Dim lowerBound As Integer, upperBound As Integer
lowerBound = LBound(fruits)
upperBound = UBound(fruits)
Dim k As Integer
For k = lowerBound To upperBound
Debug.Print "fruits(" & k & ") = " & fruits(k)
Next k
実践例とサンプルコード
以下に、VBAで配列を実際に使用するいくつかのサンプルコードを紹介します。これらの例は、日常的なプログラミングタスクで配列がどのように役立つかを示しています。
例1: 数値の合計を求める
' 固定長配列を使って数値の合計を求める例
Dim numbers(1 To 5) As Integer
numbers(1) = 5
numbers(2) = 10
numbers(3) = 15
numbers(4) = 20
numbers(5) = 25
Dim sum As Integer
sum = 0
Dim i As Integer
For i = 1 To 5
sum = sum + numbers(i)
Next i
Debug.Print "合計 = " & sum ' 出力結果: 合計 = 75
例2: Excelシートからデータを配列に読み込む
' Excelのセル範囲を配列に格納する例
Dim dataRange As Range
Set dataRange = ThisWorkbook.Worksheets("Sheet1").Range("A1:C5")
' Rangeの値は2次元配列として取得できる
Dim dataArray As Variant
dataArray = dataRange.Value
Dim r As Long, c As Long
For r = LBound(dataArray, 1) To UBound(dataArray, 1)

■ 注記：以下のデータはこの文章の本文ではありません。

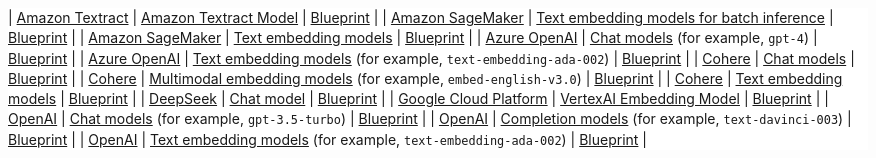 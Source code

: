 | [Amazon Textract](https://aws.amazon.com/textract/)                                                          | [Amazon Textract Model](https://docs.aws.amazon.com/textract/)                                                                                                          | [Blueprint](https://github.com/opensearch-project/ml-commons/blob/main/docs/remote_inference_blueprints/amazon_textract_connector_blueprint.md)                             |
| [Amazon SageMaker](https://aws.amazon.com/sagemaker/)                                                        | [Text embedding models for batch inference](https://docs.aws.amazon.com/sagemaker/latest/APIReference/API_CreateModel.html)                                             | [Blueprint](https://github.com/opensearch-project/ml-commons/blob/main/docs/remote_inference_blueprints/batch_inference_sagemaker_connector_blueprint.md)                   |
| [Amazon SageMaker](https://aws.amazon.com/sagemaker/)                                                        | [Text embedding models](https://docs.aws.amazon.com/sagemaker/latest/APIReference/API_CreateModel.html)                                                                 | [Blueprint](https://github.com/opensearch-project/ml-commons/blob/2.x/docs/remote_inference_blueprints/sagemaker_connector_blueprint.md)                                    |
| [Azure OpenAI](https://azure.microsoft.com/en-us/products/ai-services/openai-service)                        | [Chat models](https://learn.microsoft.com/en-us/azure/ai-services/openai/concepts/models?tabs=global-standard%2Cstandard-chat-completions#gpt-4) (for example, `gpt-4`) | [Blueprint](https://github.com/opensearch-project/ml-commons/blob/main/docs/remote_inference_blueprints/azure_openai_connector_chat_blueprint.md)                           |
| [Azure OpenAI](https://azure.microsoft.com/en-us/products/ai-services/openai-service)                        | [Text embedding models](https://learn.microsoft.com/en-us/azure/ai-services/openai/reference#embeddings) (for example, `text-embedding-ada-002`)                        | [Blueprint](https://github.com/opensearch-project/ml-commons/blob/main/docs/remote_inference_blueprints/azure_openai_connector_embedding_blueprint.md)                      |
| [Cohere](https://cohere.com/)                                                                                | [Chat models](https://docs.cohere.com/reference/chat)                                                                                                                   | [Blueprint](https://github.com/opensearch-project/ml-commons/blob/main/docs/remote_inference_blueprints/cohere_connector_chat_blueprint.md)                                 |
| [Cohere](https://cohere.com/)                                                                                | [Multimodal embedding models](https://docs.cohere.com/reference/embed) (for example, `embed-english-v3.0`)                                                              | [Blueprint](https://github.com/opensearch-project/ml-commons/blob/main/docs/remote_inference_blueprints/cohere_connector_image_embedding_blueprint.md)                      |
| [Cohere](https://cohere.com/)                                                                                | [Text embedding models](https://docs.cohere.com/reference/embed)                                                                                                        | [Blueprint](https://github.com/opensearch-project/ml-commons/blob/2.x/docs/remote_inference_blueprints/cohere_connector_embedding_blueprint.md)                             |
| [DeepSeek](https://www.deepseek.com/)                                                                        | [Chat model](https://api-docs.deepseek.com/api/create-chat-completion)                                                                                                  | [Blueprint](https://github.com/opensearch-project/ml-commons/blob/main/docs/remote_inference_blueprints/deepseek_connector_chat_blueprint.md)                               |
| [Google Cloud Platform](https://cloud.google.com/)                                                           | [VertexAI Embedding Model](https://cloud.google.com/vertex-ai/generative-ai/docs/embeddings/get-text-embeddings)                                                        | [Blueprint](https://github.com/opensearch-project/ml-commons/blob/main/docs/remote_inference_blueprints/gcp_vertexai_connector_embedding_blueprint.md)                      |
| [OpenAI](https://openai.com/)                                                                                | [Chat models](https://platform.openai.com/docs/models) (for example, `gpt-3.5-turbo`)                                                                                   | [Blueprint](https://github.com/opensearch-project/ml-commons/blob/2.x/docs/remote_inference_blueprints/open_ai_connector_chat_blueprint.md)                                 |
| [OpenAI](https://openai.com/)                                                                                | [Completion models](https://platform.openai.com/docs/models) (for example, `text-davinci-003`)                                                                          | [Blueprint](https://github.com/opensearch-project/ml-commons/blob/2.x/docs/remote_inference_blueprints/open_ai_connector_completion_blueprint.md)                           |
| [OpenAI](https://openai.com/)                                                                                | [Text embedding models](https://platform.openai.com/docs/models#embeddings) (for example, `text-embedding-ada-002`)                                                     | [Blueprint](https://github.com/opensearch-project/ml-commons/blob/2.x/docs/remote_inference_blueprints/openai_connector_embedding_blueprint.md)                             |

For c = LBound(dataArray, 2) To UBound(dataArray, 2)
Debug.Print "セル(" & r & ", " & c & ") = " & dataArray(r, c)
Next c
Next r
例3: 文字列配列を連結する
' Join関数を使用して文字列配列の要素を連結する例
Dim words() As String
words = Split("VBAは配列を簡単に扱える", " ") ' スペースで分割して配列に格納
Dim sentence As String
sentence = Join(words, " ") ' 配列の要素をスペースで連結
Debug.Print sentence ' 出力結果: VBAは配列を簡単に扱える
応用例と注意点
配列を扱う際に知っておくと役立つ応用例や注意点を以下にまとめます。
-
0ベースと1ベースの違い: VBAでは、配列の初期添字は既定では0ですが、宣言時に
Option Base 1
を指定すると1から始まる配列になります。プログラム全体で統一した添字の起点を決めることが重要です。 -
ReDim Preserveの制約: 動的配列のサイズを変更する際、
ReDim Preserve
は最後の次元にしか使用できません。多次元配列の場合、注意が必要です。 -
配列の境界チェック:
LBound
やUBound
を使って、配列の範囲を常に確認することで、インデックスエラーを防止できます。 - 大きなデータセットの場合: 配列は非常に高速に動作しますが、データ量が膨大になる場合は、メモリの使用量にも注意が必要です。必要に応じて動的配列やコレクション、Dictionaryオブジェクトの利用を検討してください。
その他のTips
配列を効果的に活用するための追加のヒントをいくつか紹介します。
- 配列の初期化: 配列を宣言した直後に初期値を設定しておくと、後の処理が簡単になります。たとえば、Forループの中で毎回値を代入するのではなく、初期化ルーチンを用意することが有用です。
-
動的配列の再利用: 不要になった動的配列は再宣言することで、メモリを解放することができます。たとえば、用途が終わった配列に対して
Erase
ステートメントを使用します。 - 関数での配列の受け渡し: VBAでは、配列を引数として関数やサブルーチンに渡すことができます。これにより、データの集約や処理の共通化が容易になります。
' 配列を引数として渡す関数の例
Sub ProcessArray(ByRef arr() As Integer)
Dim idx As Integer
For idx = LBound(arr) To UBound(arr)
arr(idx) = arr(idx) * 2
Next idx
End Sub
Sub TestProcessArray()
Dim testArray(1 To 3) As Integer
testArray(1) = 1
testArray(2) = 2
testArray(3) = 3
ProcessArray testArray
Dim idx As Integer
For idx = 1 To 3
Debug.Print "testArray(" & idx & ") = " & testArray(idx)
Next idx
End Sub
この例では、ProcessArray
サブルーチンを使って、渡された配列の各要素を2倍にしています。配列を引数として渡すことで、複数の処理間で同じデータを共有し、効率的なコード設計が可能になります。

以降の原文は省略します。